[YOUR INSTRUCTIONS]
Lines holding the string "detectSessionInUrl" in the listing below are to be copied.

'''

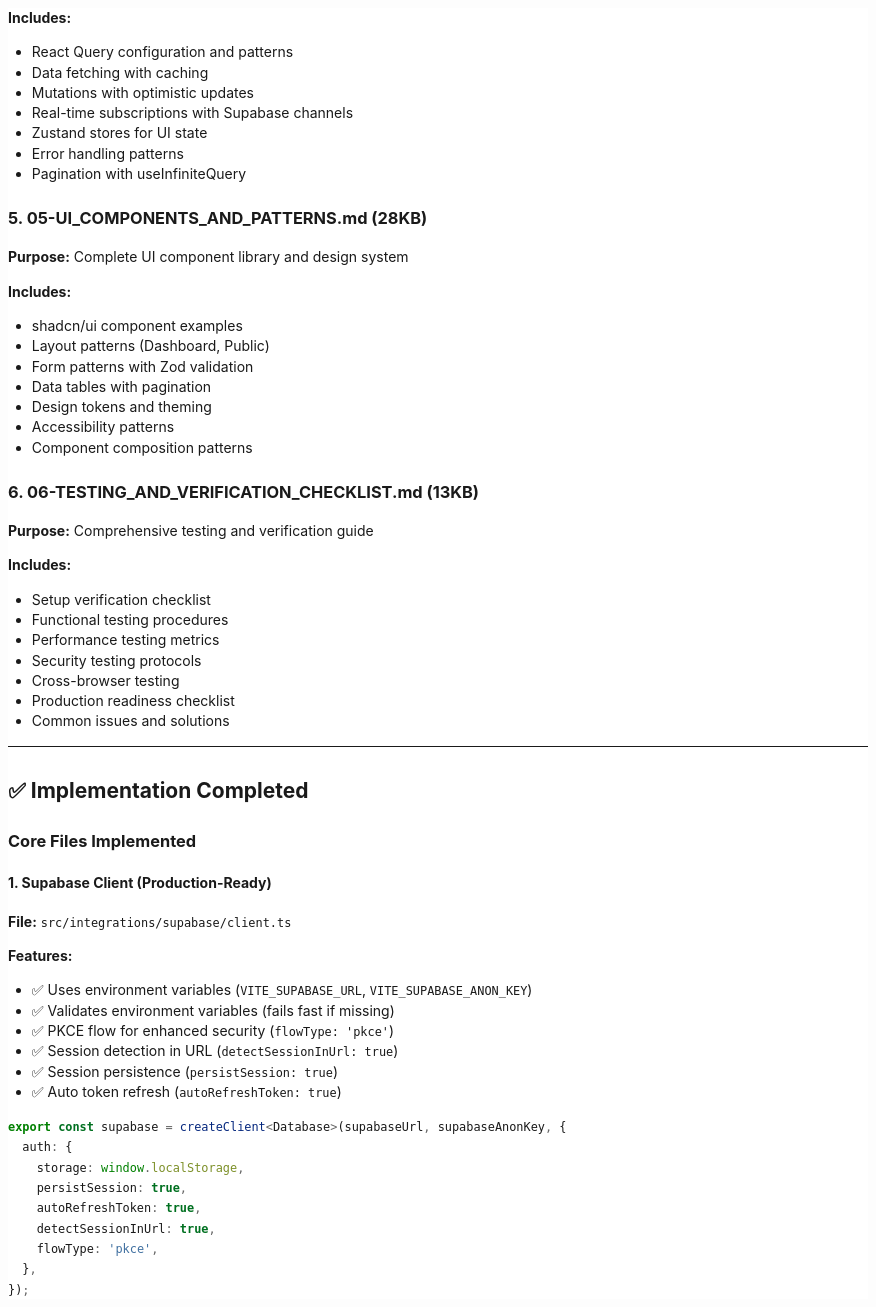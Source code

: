 **Includes:**
- React Query configuration and patterns
- Data fetching with caching
- Mutations with optimistic updates
- Real-time subscriptions with Supabase channels
- Zustand stores for UI state
- Error handling patterns
- Pagination with useInfiniteQuery

### 5. 05-UI_COMPONENTS_AND_PATTERNS.md (28KB)
**Purpose:** Complete UI component library and design system

**Includes:**
- shadcn/ui component examples
- Layout patterns (Dashboard, Public)
- Form patterns with Zod validation
- Data tables with pagination
- Design tokens and theming
- Accessibility patterns
- Component composition patterns

### 6. 06-TESTING_AND_VERIFICATION_CHECKLIST.md (13KB)
**Purpose:** Comprehensive testing and verification guide

**Includes:**
- Setup verification checklist
- Functional testing procedures
- Performance testing metrics
- Security testing protocols
- Cross-browser testing
- Production readiness checklist
- Common issues and solutions

---

## ✅ Implementation Completed

### Core Files Implemented

#### 1. Supabase Client (Production-Ready)
**File:** `src/integrations/supabase/client.ts`

**Features:**
- ✅ Uses environment variables (`VITE_SUPABASE_URL`, `VITE_SUPABASE_ANON_KEY`)
- ✅ Validates environment variables (fails fast if missing)
- ✅ PKCE flow for enhanced security (`flowType: 'pkce'`)
- ✅ Session detection in URL (`detectSessionInUrl: true`)
- ✅ Session persistence (`persistSession: true`)
- ✅ Auto token refresh (`autoRefreshToken: true`)

```typescript
export const supabase = createClient<Database>(supabaseUrl, supabaseAnonKey, {
  auth: {
    storage: window.localStorage,
    persistSession: true,
    autoRefreshToken: true,
    detectSessionInUrl: true,
    flowType: 'pkce',
  },
});
```

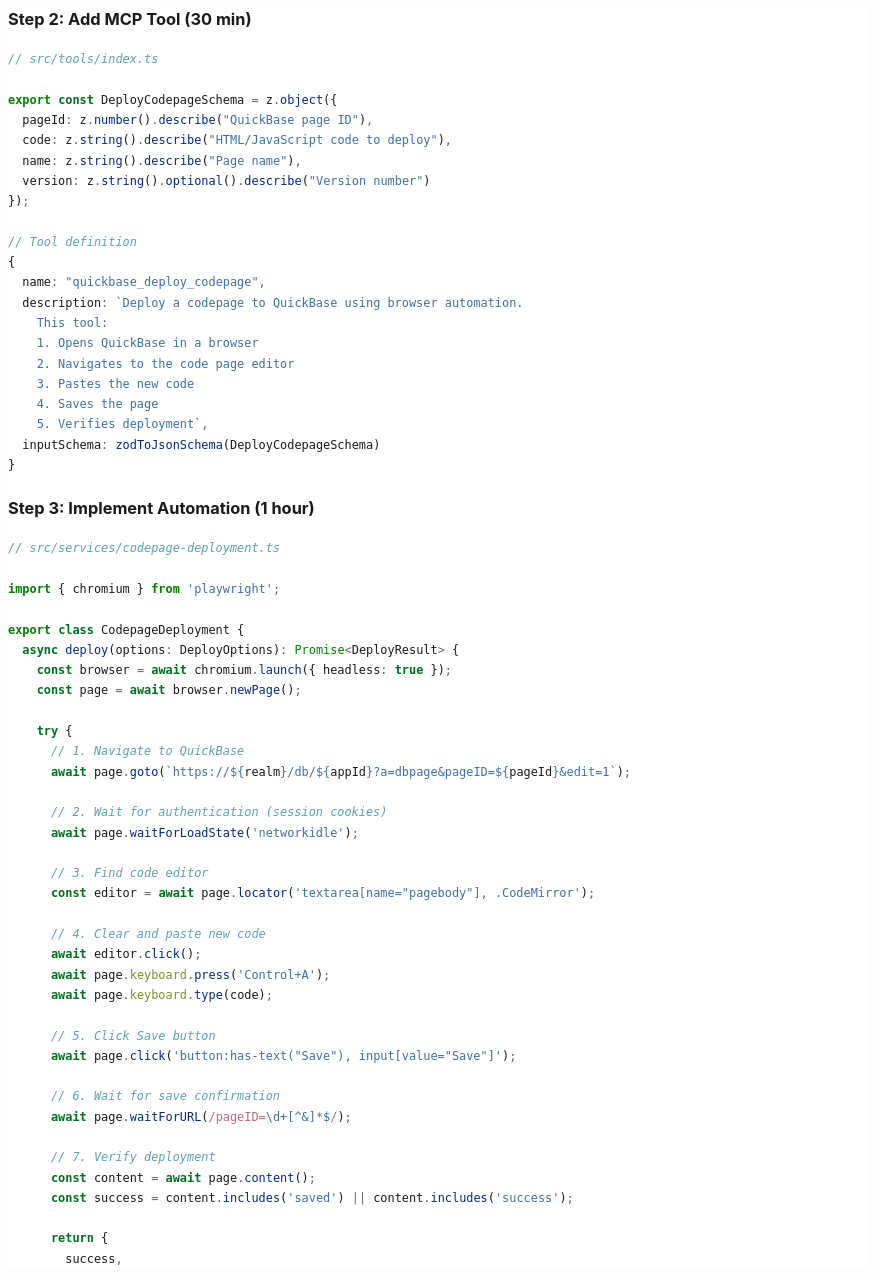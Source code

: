 ### Step 2: Add MCP Tool (30 min)
```typescript
// src/tools/index.ts

export const DeployCodepageSchema = z.object({
  pageId: z.number().describe("QuickBase page ID"),
  code: z.string().describe("HTML/JavaScript code to deploy"),
  name: z.string().describe("Page name"),
  version: z.string().optional().describe("Version number")
});

// Tool definition
{
  name: "quickbase_deploy_codepage",
  description: `Deploy a codepage to QuickBase using browser automation.
    This tool:
    1. Opens QuickBase in a browser
    2. Navigates to the code page editor
    3. Pastes the new code
    4. Saves the page
    5. Verifies deployment`,
  inputSchema: zodToJsonSchema(DeployCodepageSchema)
}
```

### Step 3: Implement Automation (1 hour)
```typescript
// src/services/codepage-deployment.ts

import { chromium } from 'playwright';

export class CodepageDeployment {
  async deploy(options: DeployOptions): Promise<DeployResult> {
    const browser = await chromium.launch({ headless: true });
    const page = await browser.newPage();
    
    try {
      // 1. Navigate to QuickBase
      await page.goto(`https://${realm}/db/${appId}?a=dbpage&pageID=${pageId}&edit=1`);
      
      // 2. Wait for authentication (session cookies)
      await page.waitForLoadState('networkidle');
      
      // 3. Find code editor
      const editor = await page.locator('textarea[name="pagebody"], .CodeMirror');
      
      // 4. Clear and paste new code
      await editor.click();
      await page.keyboard.press('Control+A');
      await page.keyboard.type(code);
      
      // 5. Click Save button
      await page.click('button:has-text("Save"), input[value="Save"]');
      
      // 6. Wait for save confirmation
      await page.waitForURL(/pageID=\d+[^&]*$/);
      
      // 7. Verify deployment
      const content = await page.content();
      const success = content.includes('saved') || content.includes('success');
      
      return {
        success,
```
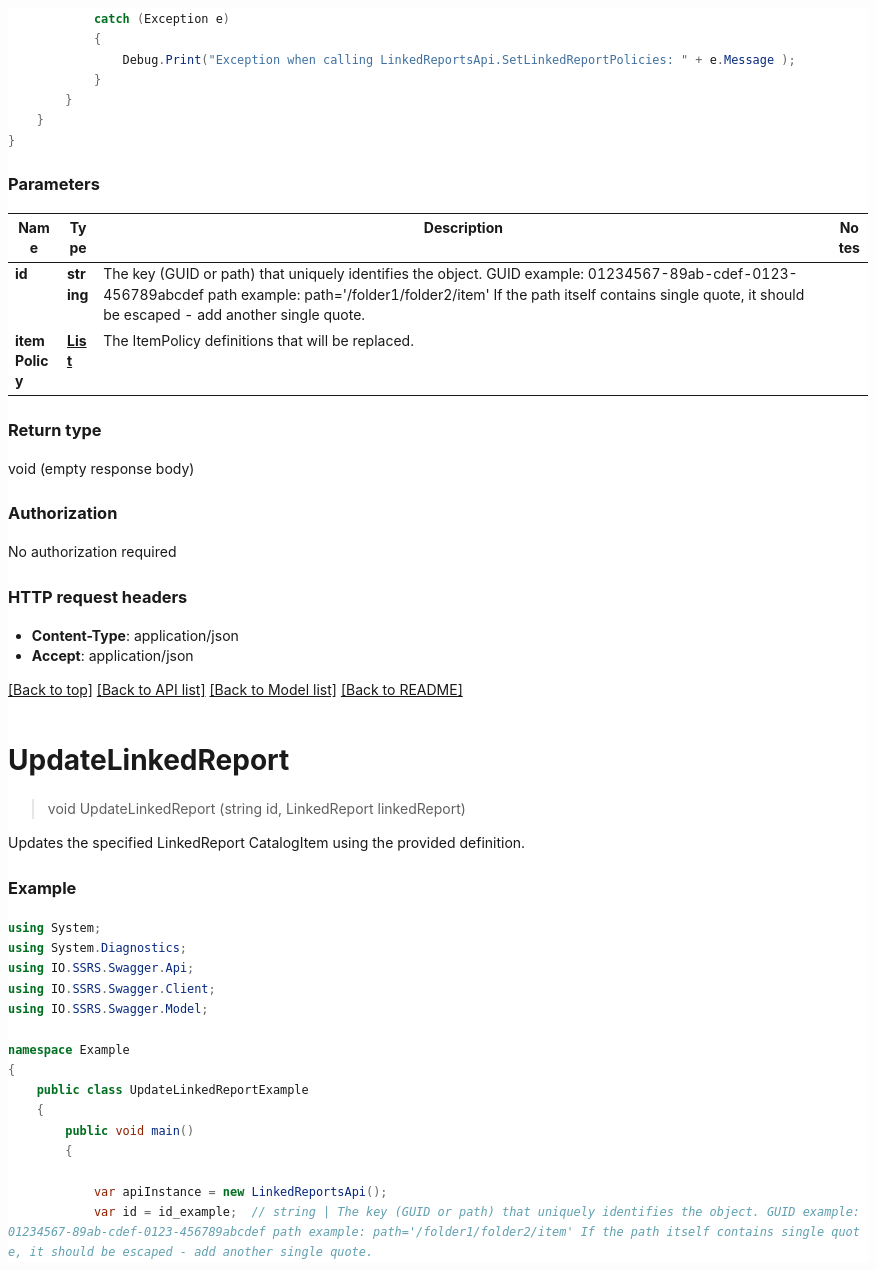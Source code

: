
 ```csharp
            catch (Exception e)
            {
                Debug.Print("Exception when calling LinkedReportsApi.SetLinkedReportPolicies: " + e.Message );
            }
        }
    }
}
```

### Parameters

Name | Type | Description  | Notes
------------- | ------------- | ------------- | -------------
 **id** | **string**| The key (GUID or path) that uniquely identifies the object. GUID example: 01234567-89ab-cdef-0123-456789abcdef path example: path&#x3D;&#39;/folder1/folder2/item&#39; If the path itself contains single quote, it should be escaped - add another single quote. | 
 **itemPolicy** | [**List<ItemPolicy>**](ItemPolicy.md)| The ItemPolicy definitions that will be replaced. | 

### Return type

void (empty response body)

### Authorization

No authorization required

### HTTP request headers

 - **Content-Type**: application/json
 - **Accept**: application/json

[[Back to top]](#) [[Back to API list]](../README.md#documentation-for-api-endpoints) [[Back to Model list]](../README.md#documentation-for-models) [[Back to README]](../README.md)

<a name="updatelinkedreport"></a>
# **UpdateLinkedReport**
> void UpdateLinkedReport (string id, LinkedReport linkedReport)

Updates the specified LinkedReport CatalogItem using the provided definition.

### Example
```csharp
using System;
using System.Diagnostics;
using IO.SSRS.Swagger.Api;
using IO.SSRS.Swagger.Client;
using IO.SSRS.Swagger.Model;

namespace Example
{
    public class UpdateLinkedReportExample
    {
        public void main()
        {
            
            var apiInstance = new LinkedReportsApi();
            var id = id_example;  // string | The key (GUID or path) that uniquely identifies the object. GUID example: 01234567-89ab-cdef-0123-456789abcdef path example: path='/folder1/folder2/item' If the path itself contains single quote, it should be escaped - add another single quote.
```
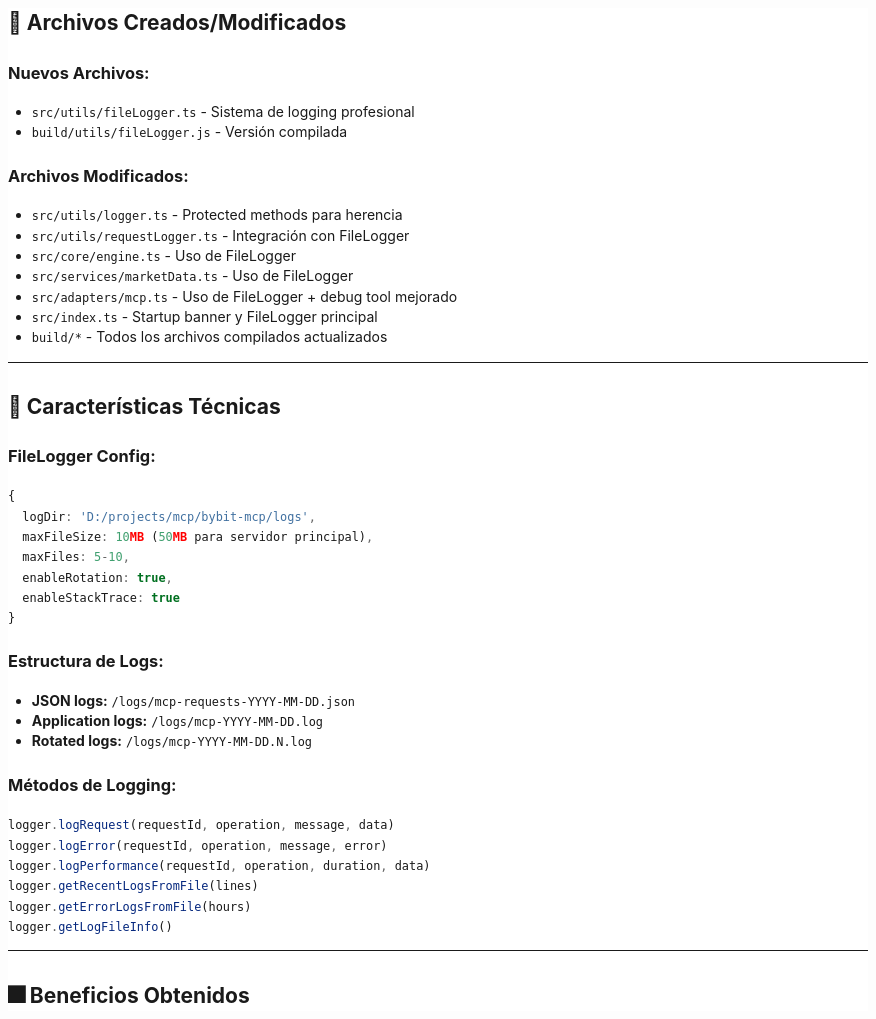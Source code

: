 
## 📁 Archivos Creados/Modificados

### **Nuevos Archivos:**
- `src/utils/fileLogger.ts` - Sistema de logging profesional
- `build/utils/fileLogger.js` - Versión compilada

### **Archivos Modificados:**
- `src/utils/logger.ts` - Protected methods para herencia
- `src/utils/requestLogger.ts` - Integración con FileLogger
- `src/core/engine.ts` - Uso de FileLogger
- `src/services/marketData.ts` - Uso de FileLogger  
- `src/adapters/mcp.ts` - Uso de FileLogger + debug tool mejorado
- `src/index.ts` - Startup banner y FileLogger principal
- `build/*` - Todos los archivos compilados actualizados

---

## 🔧 Características Técnicas

### **FileLogger Config:**
```typescript
{
  logDir: 'D:/projects/mcp/bybit-mcp/logs',
  maxFileSize: 10MB (50MB para servidor principal),
  maxFiles: 5-10,
  enableRotation: true,
  enableStackTrace: true
}
```

### **Estructura de Logs:**
- **JSON logs:** `/logs/mcp-requests-YYYY-MM-DD.json`
- **Application logs:** `/logs/mcp-YYYY-MM-DD.log`
- **Rotated logs:** `/logs/mcp-YYYY-MM-DD.N.log`

### **Métodos de Logging:**
```typescript
logger.logRequest(requestId, operation, message, data)
logger.logError(requestId, operation, message, error)
logger.logPerformance(requestId, operation, duration, data)
logger.getRecentLogsFromFile(lines)
logger.getErrorLogsFromFile(hours)
logger.getLogFileInfo()
```

---

## 🎆 Beneficios Obtenidos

'''

[SOLUTION TO THE EXERCISE]
- ✅ Session detection in URL (`detectSessionInUrl: true`)
    detectSessionInUrl: true,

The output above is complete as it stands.